Saad Bin Abul Kashem received his Ph.D. degree in Robotics and Mechatronics from Swinburne University of Technology (SUT), Melbourne, Australia, in 2013. He received his B.Sc. in Electrical and Electronic Engineering from East West University, Bangladesh, back in 2008. At present, he is working as a Robotics and Advanced Computer Skills Faculty at Qatar Armed Forces – Academic Bridge Program, Qatar Foundation in Qatar. He is also a Visiting Research Fellow in Electrical & Computer Engineering at Texas A&M University and a Visiting Assistant Professor at Presidency University. As a Lecturer in the Electrical Engineering department (Robotics and Mechatronics Engineering panel) at Swinburne University of Technology (October 1, 2014 to July 27, 2017), he had been convener, moderator, and instructor of different courses. He has over eleven years' experience in both industry and academia. Dr. Saad has already published 51 articles in the form of Book, Book Chapter, Journal and Conference Proceedings. He is a professional member of Institution of Engineering and Technology, UK (IET), Institute of Electrical and Electronics Engineers (IEEE), IEEE Robotics and Automation Society, and International Association of Engineers (IAENG). He is an editorial board member and reviewer of many international reputed Journals such as Journal of Electrical and Electronic Engineering (USA), IEEE Transactions on Control Systems Technology (USA), Vehicle System Dynamics, Taylor and Francis Ltd, (UK) etc. His research interests include vehicle dynamics, electric vehicle, renewable energy systems, intelligent and autonomous control, robotics, nonlinear control theory, and applications.
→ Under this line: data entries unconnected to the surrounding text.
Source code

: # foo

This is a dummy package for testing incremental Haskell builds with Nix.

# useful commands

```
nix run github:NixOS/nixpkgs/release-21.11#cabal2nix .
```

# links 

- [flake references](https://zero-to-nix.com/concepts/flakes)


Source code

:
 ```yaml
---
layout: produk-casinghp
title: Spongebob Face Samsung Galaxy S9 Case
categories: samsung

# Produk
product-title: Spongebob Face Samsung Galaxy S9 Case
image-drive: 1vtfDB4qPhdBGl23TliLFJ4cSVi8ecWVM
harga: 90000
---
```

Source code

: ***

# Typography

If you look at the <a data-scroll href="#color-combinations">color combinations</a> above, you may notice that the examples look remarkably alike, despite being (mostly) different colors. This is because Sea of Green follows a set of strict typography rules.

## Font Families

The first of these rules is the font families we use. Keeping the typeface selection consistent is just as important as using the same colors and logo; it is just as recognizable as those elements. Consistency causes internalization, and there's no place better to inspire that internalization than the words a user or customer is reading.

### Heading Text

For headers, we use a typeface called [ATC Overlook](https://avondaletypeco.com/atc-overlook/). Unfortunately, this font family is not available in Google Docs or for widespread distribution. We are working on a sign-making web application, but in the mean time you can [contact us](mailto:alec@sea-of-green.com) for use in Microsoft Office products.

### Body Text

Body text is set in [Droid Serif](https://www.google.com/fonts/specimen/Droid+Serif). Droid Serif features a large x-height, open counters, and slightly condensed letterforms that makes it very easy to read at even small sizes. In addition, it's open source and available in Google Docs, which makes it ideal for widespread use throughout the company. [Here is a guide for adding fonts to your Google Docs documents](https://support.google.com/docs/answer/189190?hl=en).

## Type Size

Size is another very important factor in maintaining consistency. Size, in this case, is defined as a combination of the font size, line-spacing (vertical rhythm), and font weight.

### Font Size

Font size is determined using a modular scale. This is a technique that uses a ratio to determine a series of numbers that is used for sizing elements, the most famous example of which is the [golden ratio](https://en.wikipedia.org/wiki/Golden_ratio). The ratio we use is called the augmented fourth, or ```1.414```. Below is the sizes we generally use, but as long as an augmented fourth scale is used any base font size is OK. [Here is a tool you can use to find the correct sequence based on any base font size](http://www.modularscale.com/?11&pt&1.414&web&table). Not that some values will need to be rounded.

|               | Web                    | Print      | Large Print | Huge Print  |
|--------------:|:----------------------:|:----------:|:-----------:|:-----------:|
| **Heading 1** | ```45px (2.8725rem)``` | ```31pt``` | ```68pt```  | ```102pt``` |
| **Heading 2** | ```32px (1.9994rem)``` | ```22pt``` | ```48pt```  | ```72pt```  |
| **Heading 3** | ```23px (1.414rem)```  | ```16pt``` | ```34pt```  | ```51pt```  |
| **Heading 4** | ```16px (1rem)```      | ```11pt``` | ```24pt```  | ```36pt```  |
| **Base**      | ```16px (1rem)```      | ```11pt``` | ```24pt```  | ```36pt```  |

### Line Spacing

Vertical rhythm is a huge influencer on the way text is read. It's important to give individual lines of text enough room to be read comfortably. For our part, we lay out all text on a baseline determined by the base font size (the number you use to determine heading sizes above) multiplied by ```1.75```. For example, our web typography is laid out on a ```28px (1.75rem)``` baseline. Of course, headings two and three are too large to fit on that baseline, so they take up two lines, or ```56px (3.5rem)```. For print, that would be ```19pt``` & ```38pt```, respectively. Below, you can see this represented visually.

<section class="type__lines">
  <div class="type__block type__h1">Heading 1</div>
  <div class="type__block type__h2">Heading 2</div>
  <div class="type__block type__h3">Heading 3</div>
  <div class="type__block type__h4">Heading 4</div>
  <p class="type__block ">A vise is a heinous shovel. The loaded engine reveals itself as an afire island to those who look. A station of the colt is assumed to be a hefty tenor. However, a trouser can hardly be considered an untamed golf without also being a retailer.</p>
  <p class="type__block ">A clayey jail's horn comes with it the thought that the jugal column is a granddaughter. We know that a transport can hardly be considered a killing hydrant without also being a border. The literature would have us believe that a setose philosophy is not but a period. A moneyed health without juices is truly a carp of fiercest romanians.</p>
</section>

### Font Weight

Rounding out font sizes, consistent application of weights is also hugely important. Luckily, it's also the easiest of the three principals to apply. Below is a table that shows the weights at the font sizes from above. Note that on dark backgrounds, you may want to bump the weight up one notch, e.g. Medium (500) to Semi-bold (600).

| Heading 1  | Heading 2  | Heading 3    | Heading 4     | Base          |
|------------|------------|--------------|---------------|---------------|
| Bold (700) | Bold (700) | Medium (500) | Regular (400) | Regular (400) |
Mohammad Tariqul Islam (Senior Member, IEEE) is currently a Professor with the Department of Electrical, Electronic and Systems Engineering, Universiti Kebangsaan Malaysia (UKM), and a Visiting Professor with the Kyushu Institute of Technology, Japan. He is the author or coauthor of about 500 research journal articles, nearly 175 conference papers, and a few book chapters on various topics related to antennas, microwaves, and electromagnetic radiation analysis with 20 inventory patents filed. Thus far, his publications have been cited 5641 times and his H-index is 38 (Source: Scopus). His Google scholar citation is 8200 and H-index is 42. His research interests include communication antenna design, satellite antennas, and electromagnetic radiation analysis. He is a Chartered Professional Engineer (C.Eng.), a member of IET, U.K., and a Senior Member of IEICE, Japan. He was a recipient of the 2018 IEEE AP/MTT/EMC Excellent Award, the Publication Award from the Malaysian Space Agency, in 2014, 2013, 2010, and 2009, and the Best Paper Presentation Award from the International Symposium on Antennas and Propagation (ISAP 2012), Nagoya, Japan, in 2012, and IconSpace, in 2015. He received several international gold medal awards, including the Best Invention in Telecommunication Award, the Special Award from Vietnam for his research and innovation, and best researcher awards at UKM, in 2010 and 2011. He also won the Best Innovation Award, in 2011, and the Best Research Group in ICT Niche by UKM, in 2014. He was a recipient of more than 40 research grants from the Malaysian Ministry of Science, Technology and Innovation, the Ministry of Education, the UKM Research Grant, and international research grants from Japan and Saudi Arabia. He serves as a Guest Editor for Sensors Journal and an Associate Editor for IEEE Access and Electronics Letters (IET).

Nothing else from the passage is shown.